* [What you need to do]:
Which lines of the records below contain the string "remark"? Report each of them.

-----

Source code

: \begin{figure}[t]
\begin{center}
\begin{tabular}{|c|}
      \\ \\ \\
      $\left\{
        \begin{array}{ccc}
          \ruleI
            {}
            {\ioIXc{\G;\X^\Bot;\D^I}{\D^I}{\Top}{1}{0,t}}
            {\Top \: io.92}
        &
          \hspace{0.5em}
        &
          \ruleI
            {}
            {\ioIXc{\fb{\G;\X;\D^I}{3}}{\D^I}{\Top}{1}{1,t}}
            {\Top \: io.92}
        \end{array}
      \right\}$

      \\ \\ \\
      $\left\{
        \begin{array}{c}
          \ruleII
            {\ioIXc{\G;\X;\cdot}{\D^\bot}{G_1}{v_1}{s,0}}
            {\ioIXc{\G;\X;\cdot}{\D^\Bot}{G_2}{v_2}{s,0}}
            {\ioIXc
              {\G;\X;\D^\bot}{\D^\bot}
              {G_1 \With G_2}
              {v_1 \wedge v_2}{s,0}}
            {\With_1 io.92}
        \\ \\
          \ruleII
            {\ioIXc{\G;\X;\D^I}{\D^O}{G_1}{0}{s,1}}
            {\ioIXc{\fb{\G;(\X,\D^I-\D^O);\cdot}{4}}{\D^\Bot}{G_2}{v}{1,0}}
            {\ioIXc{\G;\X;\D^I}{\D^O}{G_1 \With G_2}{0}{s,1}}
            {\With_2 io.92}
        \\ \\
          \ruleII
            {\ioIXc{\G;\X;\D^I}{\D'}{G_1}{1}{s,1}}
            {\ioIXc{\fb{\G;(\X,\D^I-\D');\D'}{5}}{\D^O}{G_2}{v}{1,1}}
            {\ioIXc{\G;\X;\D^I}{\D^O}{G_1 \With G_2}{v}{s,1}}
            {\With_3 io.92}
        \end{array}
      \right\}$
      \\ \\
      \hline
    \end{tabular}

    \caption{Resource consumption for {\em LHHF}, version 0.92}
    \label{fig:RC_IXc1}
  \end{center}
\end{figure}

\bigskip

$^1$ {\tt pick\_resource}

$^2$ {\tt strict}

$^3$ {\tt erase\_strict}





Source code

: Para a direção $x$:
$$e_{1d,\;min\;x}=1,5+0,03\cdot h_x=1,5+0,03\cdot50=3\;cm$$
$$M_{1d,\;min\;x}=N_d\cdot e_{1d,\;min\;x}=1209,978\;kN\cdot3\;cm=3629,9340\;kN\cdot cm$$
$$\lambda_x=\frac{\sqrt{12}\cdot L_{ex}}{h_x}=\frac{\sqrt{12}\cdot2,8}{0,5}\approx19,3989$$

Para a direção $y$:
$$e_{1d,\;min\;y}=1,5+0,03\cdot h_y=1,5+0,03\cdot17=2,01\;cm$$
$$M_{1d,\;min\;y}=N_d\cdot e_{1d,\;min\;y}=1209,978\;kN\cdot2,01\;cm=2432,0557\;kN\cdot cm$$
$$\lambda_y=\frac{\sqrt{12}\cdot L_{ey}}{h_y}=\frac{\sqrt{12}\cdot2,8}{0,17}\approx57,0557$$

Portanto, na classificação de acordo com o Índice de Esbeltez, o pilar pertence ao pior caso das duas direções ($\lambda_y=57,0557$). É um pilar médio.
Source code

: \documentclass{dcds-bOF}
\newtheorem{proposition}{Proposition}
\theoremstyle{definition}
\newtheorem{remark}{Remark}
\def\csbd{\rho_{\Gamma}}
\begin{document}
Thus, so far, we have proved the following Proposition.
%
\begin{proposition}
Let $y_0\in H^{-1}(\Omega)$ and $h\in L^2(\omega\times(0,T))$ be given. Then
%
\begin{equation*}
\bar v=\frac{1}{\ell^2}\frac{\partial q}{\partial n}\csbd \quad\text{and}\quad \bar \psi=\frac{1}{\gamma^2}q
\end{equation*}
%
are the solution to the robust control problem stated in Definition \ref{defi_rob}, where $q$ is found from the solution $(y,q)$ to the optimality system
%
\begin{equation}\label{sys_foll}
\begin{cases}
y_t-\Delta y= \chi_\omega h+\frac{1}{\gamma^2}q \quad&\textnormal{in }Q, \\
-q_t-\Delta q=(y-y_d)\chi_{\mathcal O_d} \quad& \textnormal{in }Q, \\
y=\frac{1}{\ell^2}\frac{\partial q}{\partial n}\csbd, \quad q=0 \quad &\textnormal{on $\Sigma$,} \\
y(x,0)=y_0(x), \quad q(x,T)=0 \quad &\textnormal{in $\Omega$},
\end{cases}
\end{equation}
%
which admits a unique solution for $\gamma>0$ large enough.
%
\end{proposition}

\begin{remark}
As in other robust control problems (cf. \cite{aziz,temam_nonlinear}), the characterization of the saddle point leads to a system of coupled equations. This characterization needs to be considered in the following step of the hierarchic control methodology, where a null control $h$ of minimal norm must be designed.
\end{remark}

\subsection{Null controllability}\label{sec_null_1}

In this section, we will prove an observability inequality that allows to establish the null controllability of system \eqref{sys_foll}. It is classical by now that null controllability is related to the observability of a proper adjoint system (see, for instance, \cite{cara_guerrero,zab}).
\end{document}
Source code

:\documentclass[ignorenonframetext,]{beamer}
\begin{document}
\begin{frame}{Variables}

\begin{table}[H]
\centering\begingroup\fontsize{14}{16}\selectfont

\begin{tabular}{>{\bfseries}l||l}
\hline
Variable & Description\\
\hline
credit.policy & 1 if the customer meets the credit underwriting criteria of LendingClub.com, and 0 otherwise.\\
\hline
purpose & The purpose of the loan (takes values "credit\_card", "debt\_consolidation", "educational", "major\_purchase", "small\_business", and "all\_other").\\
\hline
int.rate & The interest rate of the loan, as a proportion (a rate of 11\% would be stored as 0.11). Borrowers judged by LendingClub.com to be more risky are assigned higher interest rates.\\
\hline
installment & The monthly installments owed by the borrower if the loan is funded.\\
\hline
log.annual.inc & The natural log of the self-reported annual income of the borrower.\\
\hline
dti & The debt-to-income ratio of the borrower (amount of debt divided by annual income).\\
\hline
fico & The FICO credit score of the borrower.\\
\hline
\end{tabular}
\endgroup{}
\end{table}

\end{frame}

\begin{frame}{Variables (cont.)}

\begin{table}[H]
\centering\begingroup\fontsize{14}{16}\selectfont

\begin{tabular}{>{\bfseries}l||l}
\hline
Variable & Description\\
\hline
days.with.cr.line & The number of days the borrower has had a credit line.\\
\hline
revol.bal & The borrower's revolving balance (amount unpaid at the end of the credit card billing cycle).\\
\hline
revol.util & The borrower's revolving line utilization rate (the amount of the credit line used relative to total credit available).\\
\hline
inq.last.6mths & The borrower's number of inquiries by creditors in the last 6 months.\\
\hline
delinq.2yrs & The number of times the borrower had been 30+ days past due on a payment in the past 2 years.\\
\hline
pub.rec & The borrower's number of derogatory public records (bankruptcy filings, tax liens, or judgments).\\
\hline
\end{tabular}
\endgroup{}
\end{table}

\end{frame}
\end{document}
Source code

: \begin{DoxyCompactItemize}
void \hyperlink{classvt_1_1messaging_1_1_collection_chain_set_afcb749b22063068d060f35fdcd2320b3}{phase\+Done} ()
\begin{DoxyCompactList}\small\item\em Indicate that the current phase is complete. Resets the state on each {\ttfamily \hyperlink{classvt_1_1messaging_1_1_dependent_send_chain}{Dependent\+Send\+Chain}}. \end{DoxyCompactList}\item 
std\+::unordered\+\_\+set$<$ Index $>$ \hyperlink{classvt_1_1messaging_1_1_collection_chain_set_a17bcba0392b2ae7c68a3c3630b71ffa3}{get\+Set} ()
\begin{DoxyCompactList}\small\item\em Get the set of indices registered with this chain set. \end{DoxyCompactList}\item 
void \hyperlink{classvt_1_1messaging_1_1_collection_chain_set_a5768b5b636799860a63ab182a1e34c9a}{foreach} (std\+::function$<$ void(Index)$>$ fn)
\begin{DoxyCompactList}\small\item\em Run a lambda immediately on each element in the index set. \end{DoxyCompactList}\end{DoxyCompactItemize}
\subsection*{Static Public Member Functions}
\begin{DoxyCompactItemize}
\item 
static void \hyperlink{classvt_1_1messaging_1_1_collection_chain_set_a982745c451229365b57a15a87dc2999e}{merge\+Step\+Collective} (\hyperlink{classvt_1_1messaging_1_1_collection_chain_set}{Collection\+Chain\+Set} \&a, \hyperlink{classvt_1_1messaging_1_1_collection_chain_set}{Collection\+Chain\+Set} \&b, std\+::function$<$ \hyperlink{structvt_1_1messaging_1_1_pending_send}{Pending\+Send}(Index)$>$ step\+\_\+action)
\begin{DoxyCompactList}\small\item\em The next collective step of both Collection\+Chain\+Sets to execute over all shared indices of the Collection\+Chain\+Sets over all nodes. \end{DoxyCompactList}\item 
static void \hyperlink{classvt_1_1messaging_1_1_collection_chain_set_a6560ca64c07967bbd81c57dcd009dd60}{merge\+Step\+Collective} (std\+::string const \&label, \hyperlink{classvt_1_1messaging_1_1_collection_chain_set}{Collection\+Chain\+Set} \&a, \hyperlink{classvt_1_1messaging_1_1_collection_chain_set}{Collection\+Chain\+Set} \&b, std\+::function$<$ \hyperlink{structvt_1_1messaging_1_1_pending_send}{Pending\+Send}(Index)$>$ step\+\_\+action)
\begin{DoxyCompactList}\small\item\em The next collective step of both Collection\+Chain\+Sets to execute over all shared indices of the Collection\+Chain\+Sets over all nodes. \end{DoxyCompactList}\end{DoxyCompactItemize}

-----

* [Answer box]:
\newtheorem{remark}{Remark}
\begin{remark}
\end{remark}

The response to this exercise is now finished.